11 14. The paper offers a second reason for shareholders to protect boards. It may sometimes be optimal for firms to favor stakeholders at the possible short term expense of shareholders but to the long run value of the firm. The market may punish the firm for sharing wealth with stakeholders, however, so forward looking shareholders protect the board with DT. 15. Caution may be appropriate here because the conditions under which it is optimal for a firm to take stakeholders into account are strict: They include that the firm has monopoly power; the stakeholders are “close” – i.e., customers – and the firm can assign appropriate weights to stakeholder interests. But it may be impossible, on current wisdom, to assign appropriate weights without a market in stakeholder claims. For these conditions, see Magill, et al., “A Theory of the Stakeholder Corporation”, 83 Econometrica (2015). 16. Perhaps the stakeholder claim should be softened or the authors should do more theory.

12 17. Finally, the paper uncovers an interesting puzzle: the DT effect on firm value appears systematically in the data only in the last 20 years. Before then, the data seem random. 18. The paper suggests an answer: the need for board protection has become more urgent as the clamor for shareholder power has become louder. 19. This may be right but is at odds with the conventional view that boards were more vulnerable to exploitative bids before the poison pill “revolution” – circa than after. 20. Hence, the puzzle may remain unless the paper makes more precise its view that exploitative bids pose a greater danger to firms in the last two decades than before.

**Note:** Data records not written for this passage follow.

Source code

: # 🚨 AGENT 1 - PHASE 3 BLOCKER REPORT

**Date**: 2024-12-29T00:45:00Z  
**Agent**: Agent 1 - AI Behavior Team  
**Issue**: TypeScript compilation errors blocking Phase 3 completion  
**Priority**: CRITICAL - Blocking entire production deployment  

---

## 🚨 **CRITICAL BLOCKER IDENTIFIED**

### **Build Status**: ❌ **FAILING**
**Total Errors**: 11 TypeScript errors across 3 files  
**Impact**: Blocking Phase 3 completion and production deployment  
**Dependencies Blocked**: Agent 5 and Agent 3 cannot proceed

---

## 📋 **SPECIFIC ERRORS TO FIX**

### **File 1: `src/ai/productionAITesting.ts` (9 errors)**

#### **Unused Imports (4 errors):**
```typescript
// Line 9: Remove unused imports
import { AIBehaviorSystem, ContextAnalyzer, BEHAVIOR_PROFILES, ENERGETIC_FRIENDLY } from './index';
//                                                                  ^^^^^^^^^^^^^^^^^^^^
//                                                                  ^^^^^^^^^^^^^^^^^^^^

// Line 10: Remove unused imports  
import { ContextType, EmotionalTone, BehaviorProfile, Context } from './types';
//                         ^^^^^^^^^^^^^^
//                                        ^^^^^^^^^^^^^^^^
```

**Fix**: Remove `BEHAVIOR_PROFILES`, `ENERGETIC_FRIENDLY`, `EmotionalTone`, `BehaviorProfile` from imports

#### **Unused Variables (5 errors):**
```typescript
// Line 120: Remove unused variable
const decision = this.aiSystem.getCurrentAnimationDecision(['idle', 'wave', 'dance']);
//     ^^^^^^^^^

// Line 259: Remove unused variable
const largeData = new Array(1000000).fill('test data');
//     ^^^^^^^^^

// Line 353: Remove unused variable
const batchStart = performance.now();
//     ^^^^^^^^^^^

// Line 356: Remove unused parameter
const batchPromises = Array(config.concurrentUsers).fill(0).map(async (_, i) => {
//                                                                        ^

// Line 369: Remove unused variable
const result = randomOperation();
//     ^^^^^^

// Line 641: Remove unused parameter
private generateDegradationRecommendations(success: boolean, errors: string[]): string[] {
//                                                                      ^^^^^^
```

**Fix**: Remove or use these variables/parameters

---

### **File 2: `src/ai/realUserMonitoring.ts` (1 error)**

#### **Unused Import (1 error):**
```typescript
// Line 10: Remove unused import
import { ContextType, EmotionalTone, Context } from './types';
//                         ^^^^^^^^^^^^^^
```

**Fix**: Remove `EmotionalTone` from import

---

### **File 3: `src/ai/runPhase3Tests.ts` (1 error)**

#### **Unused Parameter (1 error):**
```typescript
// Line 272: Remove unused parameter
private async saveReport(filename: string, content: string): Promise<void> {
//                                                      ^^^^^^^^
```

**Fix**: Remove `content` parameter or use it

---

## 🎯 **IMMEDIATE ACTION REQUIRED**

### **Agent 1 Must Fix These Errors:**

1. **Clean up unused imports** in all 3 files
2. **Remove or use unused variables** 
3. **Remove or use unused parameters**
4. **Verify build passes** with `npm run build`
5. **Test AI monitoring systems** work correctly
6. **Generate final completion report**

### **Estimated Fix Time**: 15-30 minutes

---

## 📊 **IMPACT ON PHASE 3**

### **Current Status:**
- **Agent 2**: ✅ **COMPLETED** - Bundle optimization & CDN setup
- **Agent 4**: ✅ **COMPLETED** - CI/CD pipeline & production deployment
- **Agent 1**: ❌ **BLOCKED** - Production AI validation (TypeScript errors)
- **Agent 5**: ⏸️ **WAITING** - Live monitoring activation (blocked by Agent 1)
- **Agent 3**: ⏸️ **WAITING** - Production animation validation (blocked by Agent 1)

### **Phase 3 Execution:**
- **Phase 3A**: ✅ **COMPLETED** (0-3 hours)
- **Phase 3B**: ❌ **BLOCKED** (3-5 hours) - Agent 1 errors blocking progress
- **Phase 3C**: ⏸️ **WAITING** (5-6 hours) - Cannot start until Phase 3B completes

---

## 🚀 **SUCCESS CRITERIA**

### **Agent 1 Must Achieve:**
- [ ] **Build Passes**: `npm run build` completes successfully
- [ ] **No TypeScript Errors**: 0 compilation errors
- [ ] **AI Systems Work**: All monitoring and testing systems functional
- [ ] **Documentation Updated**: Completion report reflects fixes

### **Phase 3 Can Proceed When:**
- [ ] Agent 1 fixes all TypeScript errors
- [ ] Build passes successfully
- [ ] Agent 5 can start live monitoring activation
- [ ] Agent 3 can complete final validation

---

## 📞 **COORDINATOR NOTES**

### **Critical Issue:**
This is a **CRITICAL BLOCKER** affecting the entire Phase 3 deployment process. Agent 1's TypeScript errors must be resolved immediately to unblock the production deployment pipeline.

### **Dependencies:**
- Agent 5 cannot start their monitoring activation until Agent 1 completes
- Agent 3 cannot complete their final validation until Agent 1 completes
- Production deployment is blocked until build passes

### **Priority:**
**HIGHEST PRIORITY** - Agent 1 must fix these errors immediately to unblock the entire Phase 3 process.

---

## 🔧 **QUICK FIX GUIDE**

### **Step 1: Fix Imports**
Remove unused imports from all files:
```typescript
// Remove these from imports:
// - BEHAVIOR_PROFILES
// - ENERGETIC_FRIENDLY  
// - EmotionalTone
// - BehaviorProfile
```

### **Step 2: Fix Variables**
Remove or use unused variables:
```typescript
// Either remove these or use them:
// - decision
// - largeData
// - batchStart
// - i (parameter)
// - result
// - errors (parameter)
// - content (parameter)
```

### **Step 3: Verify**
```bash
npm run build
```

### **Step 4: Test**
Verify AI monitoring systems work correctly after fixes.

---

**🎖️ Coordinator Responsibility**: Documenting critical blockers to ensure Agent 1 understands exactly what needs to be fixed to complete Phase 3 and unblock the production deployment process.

13 Conclusion 1. This paper develops important and interesting empirical results. When it stays within the current conventions of discourse, it reverses the conventional wisdom: shareholder blessed DT can be good. 2. Viewed in a broader framework, this line of research raises theoretical questions. (a) If social welfare and firm welfare likely correspond inexactly, why study firm welfare? (b) Institutional investors and proxy advisors will not support majority insurgent director slates, so an insurgent must run two proxy contests with an ordinary board. Why do classified boards matter? (c) How can exploitative bids exist given the pill and that long term project predictions are private information?(d) What market equilibria do various DT levels support? 3. The paper develops interesting results but more importantly raises interesting questions.